The European Commission proposed in February a number of simplifications to the obligations on business regarding corporate sustainability reporting. On Thursday, 3 April, members of the European Parliament voted in favour of the European Commission’s proposal to delay the implementation of corporate sustainability reporting and due diligence rules while negotiations on their content are ongoing. Last week, EU country representatives in the Council of the EU also backed the proposal, which means all three co-legislators are aligned.
Under the new proposal, the Commission will remove approximately 80 per cent of companies within the framework of the Corporate Sustainability Reporting Directive (CSRD). Under the current law, companies with 250 employees or more, are required to engage in sustainability reporting. The proposal aims to streamline regulations for businesses in the EU by raising the threshold to companies with over 1,000 employees, reducing bureaucratic hurdles. The Directive will exclusively apply to large firms which have a higher likelihood of affecting people and the environment.
The CSRD, in its current form, affects the value chains of smaller firms in several ways, even if they are not directly obligated to report under the Directive. This stems from Articles 19(a)(3) and 29(a)(3) of the CSRD, which require companies to supply information, not just about their own activities, but also about their “upstream and downstream value chain”. Consequently, firms obligated by the Directive may demand Environmental, Social, and Governance data from their smaller suppliers, contractors, or business partners. The proposed changes to the CSRD will eliminate this undue bureaucratic strain on SMEs within their value chains.
Furthermore, the omnibus proposal introduced a “Stop the Clock” concept. This would delay the reporting requirements by two years for companies subject to the CSRD, which are scheduled to report for the first time in 2026 or 2027. The proposed amendments to the Corporate Sustainability Due Diligence Directive (CSDDD), originally set to take effect by July 2026, will be delayed by 12 months. This will substantially ease compliance requirements for affected businesses. The aim of the delay is to relieve companies from having to comply with the laws while negotiations over how to simplify them are ongoing.

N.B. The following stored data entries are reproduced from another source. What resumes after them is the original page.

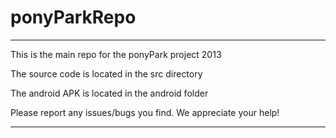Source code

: ponyParkRepo
============
******************************************************
This is the main repo for the ponyPark project 2013

The source code is located in the src directory

The android APK is located in the android folder

Please report any issues/bugs you find.  We appreciate your help!

*******************************************************

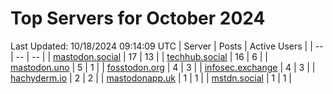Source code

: # Top Servers for October 2024
Last Updated: 10/18/2024 09:14:09 UTC
| Server | Posts | Active Users |
| -- | -- | -- |
| [mastodon.social](https://mastodon.social/tags/PowerShell) | 17 | 13 |
| [techhub.social](https://techhub.social/tags/PowerShell) | 16 | 6 |
| [mastodon.uno](https://mastodon.uno/tags/PowerShell) | 5 | 1 |
| [fosstodon.org](https://fosstodon.org/tags/PowerShell) | 4 | 3 |
| [infosec.exchange](https://infosec.exchange/tags/PowerShell) | 4 | 3 |
| [hachyderm.io](https://hachyderm.io/tags/PowerShell) | 2 | 2 |
| [mastodonapp.uk](https://mastodonapp.uk/tags/PowerShell) | 1 | 1 |
| [mstdn.social](https://mstdn.social/tags/PowerShell) | 1 | 1 |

Peter Burke, Minister for Enterprise, welcomed the Commission’s proposal, stating that the extent of the administrative burden arising from the CSRD was “excessive”. Minister Burke expressed his strong support for President von der Leyen’s simplification agenda, which is geared towards enhancing the competitiveness of businesses in the EU. In due course, Minister Burke will amend the existing Irish legislation governing the CSRD to provide clarity and reduce the scope of companies affected by the Directive. He committed to accelerating the implementation of the “Stop the Clock” mechanism, as well as the proposals within the wider Omnibus.